We were picked up early at our motel by our driver and our mountain guide Zeljko: we set out to drive to the base of Zla Kolata – the village Vusanje. The weather seemed promising – not too hot, not windy. Today’s hike would be 23km with 1600m ascent and the same in descent. We moved up the mountain rather fast – filling up our water bottles from a spring on the way. There wasn’t necessarily a “trail” at all times but the route was always marked on the rocks – one could easily find his way around, at least up until the mountain pass.

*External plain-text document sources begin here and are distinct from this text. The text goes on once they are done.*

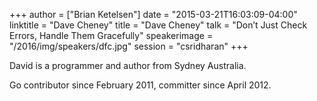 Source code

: +++
author = ["Brian Ketelsen"]
date = "2015-03-21T16:03:09-04:00"
linktitle = "Dave Cheney"
title = "Dave Cheney"
talk = "Don’t Just Check Errors, Handle Them Gracefully"
speakerimage = "/2016/img/speakers/dfc.jpg"
session = "csridharan"
+++

David is a programmer and author from Sydney Australia.

Go contributor since February 2011, committer since April 2012.


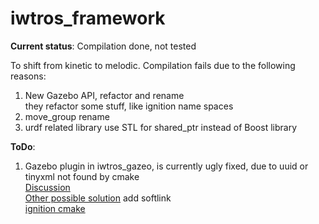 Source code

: # iwtros_framework

**Current status**: Compilation done, not tested  

To shift from kinetic to melodic. Compilation fails due to the following reasons:  
1. New Gazebo API, refactor and rename  
  they refactor some stuff, like ignition name spaces  
2. move_group rename  
3. urdf related library use STL for shared_ptr instead of Boost library  


**ToDo**:  
1. Gazebo plugin in iwtros_gazeo, is currently ugly fixed, due to uuid or tinyxml not found by cmake  
[Discussion](https://bitbucket.org/ignitionrobotics/ign-cmake/issues/40/target-uuid-uuid-does-not-exist)  
[Other possible solution](https://blog.csdn.net/zjq2008wd/article/details/17450033) add softlink  
[ignition cmake](https://bitbucket.org/ignitionrobotics/ign-cmake)  
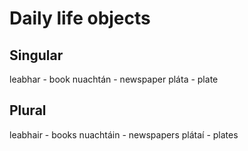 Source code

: # Daily life objects
## Singular
leabhar - book
nuachtán - newspaper
pláta - plate

## Plural
leabhair - books 
nuachtáin - newspapers 
plátaí - plates
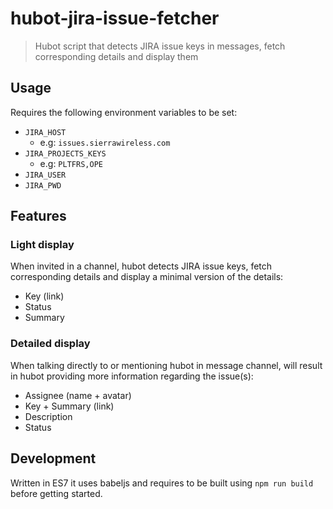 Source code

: hubot-jira-issue-fetcher
========================
> Hubot script that detects JIRA issue keys in messages, fetch corresponding details and display them

## Usage
Requires the following environment variables to be set:

- `JIRA_HOST`
    + e.g: `issues.sierrawireless.com`
- `JIRA_PROJECTS_KEYS`
    + e.g: `PLTFRS,OPE`
- `JIRA_USER`
- `JIRA_PWD`

## Features

### Light display

When invited in a channel, hubot detects JIRA issue keys, fetch corresponding details and display a minimal version of the details:

- Key (link)
- Status
- Summary

### Detailed display

When talking directly to or mentioning hubot in message channel, will result in hubot providing more information regarding the issue(s):

- Assignee (name + avatar)
- Key + Summary (link)
- Description
- Status

## Development

Written in ES7 it uses babeljs and requires to be built using `npm run build` before getting started.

During the walk we discussed the dangers of climbing this mountain without a guide (Zeljko is also a mountain rescuer) – even though Zla Kolata does not boast with insane heights, it’s notoriously dangerous during thunderstorms and rain. We heard of a horrible story of a father with two sons attempting the climb on their own and with wet conditions – somewhere on the approach they took a wrong turn and the father with one of the sons slipped and fell. Anything can be dangerous when the risks are not properly weighed.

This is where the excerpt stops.